HYDRO Systems KG
General Terms of Delivery
Dated November 11, 2016
1. AREA OF APPLICATION.
1. All deliveries and services of HYDRO Systems KG and of affiliated companies of HYDRO Systems KG (in the following collectively referred to as "HYDRO") are based exclusively on these General Terms of Delivery and any separate contractual agreements.
HYDRO repudiate adverse or deviating terms and conditions of the contractual partner unless HYDRO expressly agreed to their validity.
2. The General Terms of Delivery only apply to merchants (“Kaufleute”), governmental entities or special estates under public law. The General Terms of Delivery do in particular not apply to natural persons concluding the contract for a purpose that is neither related to their commercial nor their independent professional activity ("consumers").
1. Offers by HYDRO are not binding, unless otherwise provided in the order confirmation.
2. Illustrations, drawings, sketches and other documents exclusively remain in the property of HYDRO. Without written consent by HYDRO, the contractual partner may not copy, reproduce, give or disclose them to third parties. Contraventions oblige the offender to pay damages. At HYDRO's request, all above-mentioned documents have to be returned immediately.
In the absence of a special agreement, prices apply ex works or ex warehouse plus packaging, shipping and insurance as well as the respective statutory value added tax. Packaging is charged at cost price.
1. The payment terms agreed upon with the contractual partner shall apply.
2. Cheques are only accepted upon special agreement on account of performance and are not regarded as payment until credited unconditionally. Bills of exchange are not accepted except when otherwise stipulated.
3. A payment that does not cover the repayment of liabilities shall be used for repayment in the following order, unless a different provision covering repayment has been defined by the contractual partner: costs, interest, older principal claim(s).
4. If the contractual partner defaults on payment, HYDRO are authorised to charge default interest amounting to 9 percentage points p.a. above the base rate as of the time the contractual partner falls into arrears. The contractual parties are at liberty to provide proof of higher or significantly lower actual damages. HYDRO's rights arising from item 5.6 remain unaffected.
5. The right to offset or the right of retention are only permitted on the basis of the contractual partner's legal claims that HYDRO have recognized, not disputed, which are ready for decision or which have been established by final judgement. Furthermore, the contractual partner shall only be entitled to execute their right of retention insofar as their counter-claim is based on the same contractual relationship.
5. DELIVERY DATE, LACK OF ABILITY TO PAY, DEFAULT OF ACCEPTANCE.

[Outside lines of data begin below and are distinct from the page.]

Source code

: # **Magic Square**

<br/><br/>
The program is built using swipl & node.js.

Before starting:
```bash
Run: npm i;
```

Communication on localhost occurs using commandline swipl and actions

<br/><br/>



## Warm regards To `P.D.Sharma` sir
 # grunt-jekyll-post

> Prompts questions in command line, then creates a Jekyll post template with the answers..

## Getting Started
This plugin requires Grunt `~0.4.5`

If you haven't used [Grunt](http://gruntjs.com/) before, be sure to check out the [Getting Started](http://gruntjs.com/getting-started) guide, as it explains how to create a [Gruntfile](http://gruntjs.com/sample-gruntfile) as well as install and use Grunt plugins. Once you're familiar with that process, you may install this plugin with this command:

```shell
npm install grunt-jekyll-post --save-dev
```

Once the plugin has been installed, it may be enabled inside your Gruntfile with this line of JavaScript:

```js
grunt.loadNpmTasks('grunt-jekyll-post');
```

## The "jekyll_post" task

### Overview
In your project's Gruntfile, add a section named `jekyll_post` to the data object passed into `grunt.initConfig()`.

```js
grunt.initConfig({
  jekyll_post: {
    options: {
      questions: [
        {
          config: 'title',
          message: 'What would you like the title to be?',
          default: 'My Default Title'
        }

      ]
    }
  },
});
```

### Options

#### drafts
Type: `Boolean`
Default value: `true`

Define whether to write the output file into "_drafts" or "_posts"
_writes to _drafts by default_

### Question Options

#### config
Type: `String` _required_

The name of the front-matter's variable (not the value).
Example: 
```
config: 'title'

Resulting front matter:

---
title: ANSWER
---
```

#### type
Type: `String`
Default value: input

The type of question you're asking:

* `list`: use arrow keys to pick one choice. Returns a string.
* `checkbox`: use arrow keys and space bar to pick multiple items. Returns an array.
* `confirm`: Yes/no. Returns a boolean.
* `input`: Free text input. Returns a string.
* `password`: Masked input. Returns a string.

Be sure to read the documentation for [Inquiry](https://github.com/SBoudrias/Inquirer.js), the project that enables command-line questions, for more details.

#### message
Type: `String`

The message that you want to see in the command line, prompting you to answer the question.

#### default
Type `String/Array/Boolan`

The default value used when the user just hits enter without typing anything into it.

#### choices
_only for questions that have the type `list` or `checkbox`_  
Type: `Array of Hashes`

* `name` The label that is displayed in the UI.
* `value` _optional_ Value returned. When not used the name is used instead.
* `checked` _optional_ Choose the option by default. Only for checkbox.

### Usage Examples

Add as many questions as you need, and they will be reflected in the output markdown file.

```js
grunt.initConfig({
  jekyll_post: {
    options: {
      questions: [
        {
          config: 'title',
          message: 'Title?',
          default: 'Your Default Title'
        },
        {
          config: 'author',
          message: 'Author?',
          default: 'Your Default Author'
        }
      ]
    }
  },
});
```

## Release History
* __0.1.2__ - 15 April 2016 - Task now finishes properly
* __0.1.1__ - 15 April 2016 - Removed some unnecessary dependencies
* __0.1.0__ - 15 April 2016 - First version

1. If a delivery period has been agreed, this period shall not commence until the documents to be procured by the contractual partner have been provided and the technical questions to be answered by the contractual partner and the desired design details to be specified by them have been clarified in full.
2. The delivery period is considered to be met if the circumstances bringing about the transfer of risk as per item 6 have occurred.
3. The delivery period shall be reasonably extended - even in case of a delay - if events of force majeure arise and all unforeseeable impediments arising after the conclusion of the contract, which HYDRO are not responsible for, provided that such impediments provably have an influence on the rendering of the services owed. This also applies if these circumstances occur at sub-suppliers'. HYDRO will inform the contractual partner as soon as possible of the beginning and end of such impediments. If the obstruction lasts more than three months or if it is certain that it will take more than three months, both the contractual partner and HYDRO can rescind the contract.
4. If, after entering into the contract, it becomes evident that HYDRO's payment claim is jeopardized due to the contractual partner's lack of ability to pay, HYDRO are authorised to refuse performance and any activities in preparation of the performance. The right to refuse performance is inapplicable if the payment is effected or if security is provided for the payment. HYDRO can set an appropriate deadline for the contractual partner to make the payment/provide security. After the deadline has passed to no avail, HYDRO are authorised to rescind the contract.
5. If the contractual partner is in default of acceptance of the delivery items or is in arrears with the payment, HYDRO can - after the expiry of a reasonable and legally required grace period, without results, set by HYDRO - rescind the contract and/or demand compensation instead of performance. In the event of an assertion of the claim for compensation, HYDRO can - without requiring proof - demand compensation - amounting to 20 % of the purchase price to settle the loss of profit insofar as the delivery item is from series or standardised production or - amounting to 100 % of the purchase price insofar as the delivery item is a product made to the contractual 2 / 3 General Terms of Delivery dated November 11, 2016 partner's specification and if HYDRO have incurred the expenditures required for the establishment of the readiness for delivery.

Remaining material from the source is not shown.